How much conflict could have been avoided, had it gone the other way?
At the very least? Charles Martel, The Crusades, The Ottoman Empire, The Holocaust, The Six Days’ War, and even the bombing of Nagasaki would probably not have happened, for one very simple reason:
The three brothers of the Abrahamic faiths stood united in solidarity.
I want to be clear about what I’m talking about, here. I’m not talking about Ecumenism. I’m not suggesting that we would all be one faith. Rather, that we each recognized that we have our own vertical relationship with God, and we trust and respect that.
Specifically, the Jews and Christians would trust that Mohammed was a prophet to the descendants of Ishmael, brokering a covenant of the one true God to them. Muslims and Jews would trust that Jesus did the same to Gentiles. And Christians and Muslims would recognize that all of these are grafted into the root covenant God made with the Jews through Moses.
The covenants do not have to be identical. Mine doesn’t have to look like yours. Yours doesn’t have to look like mine. Nor does either of ours replace the other. But we trust that it’s there, that we each want to serve the one true God, and trust Him to work out the points where we differ.
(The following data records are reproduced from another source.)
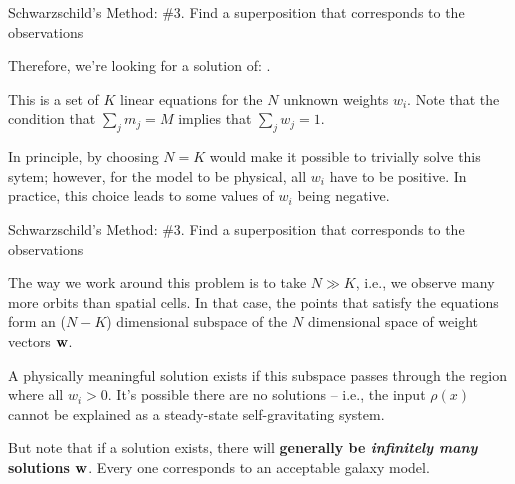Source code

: \documentclass[letterpaper,landscape]{slides}
\begin{document}
\begin{slide}
\begin{center}
{\large \color{red} 
                  Schwarzschild's Method: \#3. Find a superposition that
corresponds to the observations  }
\end{center}

Therefore, we're looking for a solution of:
.

This is a set of $K$ linear equations for the $N$ unknown weights $w_i$. 
Note that the condition that $\sum_j m_j = M$ implies that $\sum_j w_j = 1$.

In principle, by choosing $N = K$ would make it possible to trivially solve
this sytem; however, for the model to be physical, all $w_i$ have to be
positive. In practice, this choice leads to some values of $w_i$ being
negative.

\vfill
\end{slide}

\begin{slide}
\begin{center}
{\large \color{red} 
                  Schwarzschild's Method: \#3. Find a superposition that
corresponds to the observations  }
\end{center}

The way we work around this problem is to take $N \gg K$, i.e., we observe
many more orbits than spatial cells. In that case, the points that satisfy
the equations form an ($N - K$) dimensional subspace of the $N$ dimensional
space of weight vectors ${\bf w}$.

A physically meaningful solution exists if this subspace passes through the
region where all $w_i > 0$. It's possible there are no solutions -- i.e.,
the input $\rho(x)$ cannot be explained as a steady-state self-gravitating
system.

But note that if a solution exists, there will {\bf generally be {\em infinitely
many} solutions ${\bf w}$}. Every one corresponds to an acceptable galaxy
model.

\vfill
\end{slide}
\end{document}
How would that change our attitude towards each other?
Repentance and Atonement
Rosh Hashanah is a time of repentance. Repentance is not only sorrow, but also mourning. Mourning for what is broken, damaged, or lost.
I was made keenly aware of the magnitude of what has been lost, when I happened upon this 1987 quote by Emil Fackenheim:
On the part of Christians, how can there be an honest dialogue with Jews so long as they are sure in advance that the Jewish truth about to be heard has already been heard and superseded? […] There simply can be no dialogue worthy of the name unless Christians accept—nay, treasure—the fact that Jews through the two millennia of Christianity have had an agenda of their own. There can be no Jewish-Christian dialogue worthy of the name unless one Christian activity is abandoned, missions to the Jews. It must be abandoned, moreover, not as a temporary strategy but in principle, as a bimillennial theological mistake. The cost of that mistake in Christian love and Jewish blood one hesitates to contemplate.
Indeed. It is terrible to think about.
I mourn for the broken relationship between the three brothers of our faiths. I mourn for all that could have been, and weep for two millennia of strife, bloodshed, and violence between us.
We have done terrible things to each other. When does it stop?
When do we look around and ask ourselves if this is the legacy and world we want to leave to our children and grandchildren?
When do we lay down arms and say, “Enough; the cycle stops with me”?
We don’t have to keep fighting each other.
…but to make it stick, we all have to do it together. We all have to repent. We all have to mourn. We all have to beg each other’s forgiveness.
Imagine what we could have, if we did. Imagine a Palestine that was safe to visit. Imagine the numbers of travelers that would come to knowledge of our God through any of three pathways.
Imagine the three Abrahamic faiths joining hands, bent on the work of strengthening the community of humankind by changing hearts and repairing the world.
Imagine that, instead of this year’s strife, this was instead the norm:
Maybe if we work on it in our lifetimes, then the next time Ramadan, Passover, and Easter overlap, our children will be able to worship together, under one roof.
That would be real atonement. It’s worth working towards, don’t you think?